DAMASCUS: Syria said Iran-backed Hezbollah had fired artillery shells into its territory from Lebanon overnight, state media reported on Tuesday, amid the ongoing conflict between Israel and the Lebanese Shia movement.
Syrian army officials said artillery shells fired from Lebanon landed near the town of Serghaya, west of Damascus, the state news agency SANA reported on Tuesday.
The army accused Hezbollah of targeting Syrian army positions, telling the news agency it observed Hezbollah reinforcements at the Syrian-Lebanese border.
“The Syrian Arab Army will not tolerate any aggression targeting Syria,” the army said in a statement to SANA.

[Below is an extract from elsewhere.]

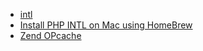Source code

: - [intl](http://php.net/manual/en/book.intl.php)
- [Install PHP INTL on Mac using HomeBrew](https://daveismyname.blog/blog/install-php-intl-on-mac-using-homebrew)
- [Zend OPcache](https://getgrav.org/blog/macos-sierra-apache-mysql-vhost-apc)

Lebanon was drawn into the Middle East war last week when Hezbollah attacked Israel in response to the killing of Iranian supreme leader Ayatollah Ali Khamenei during US-Israeli strikes.
Hezbollah and Israeli forces have clashed in eastern Lebanon in recent days, and Israel has carried out strikes across Lebanon, including on the capital Beirut.
Lebanese President Joseph Aoun accused Hezbollah of working to “collapse” the state, while the head of the group’s parliamentary bloc said it had “no other option... than the option of resistance.”
Hezbollah provided military support to former Syrian president Bashar Assad, who was overthrown in December 2024 by an Islamist coalition hostile to the pro-Iranian Shia movement.
Since then, its supply routes from Syria have been cut off, and Lebanese and Syrian authorities are trying to combat smuggling across the porous border between the two countries.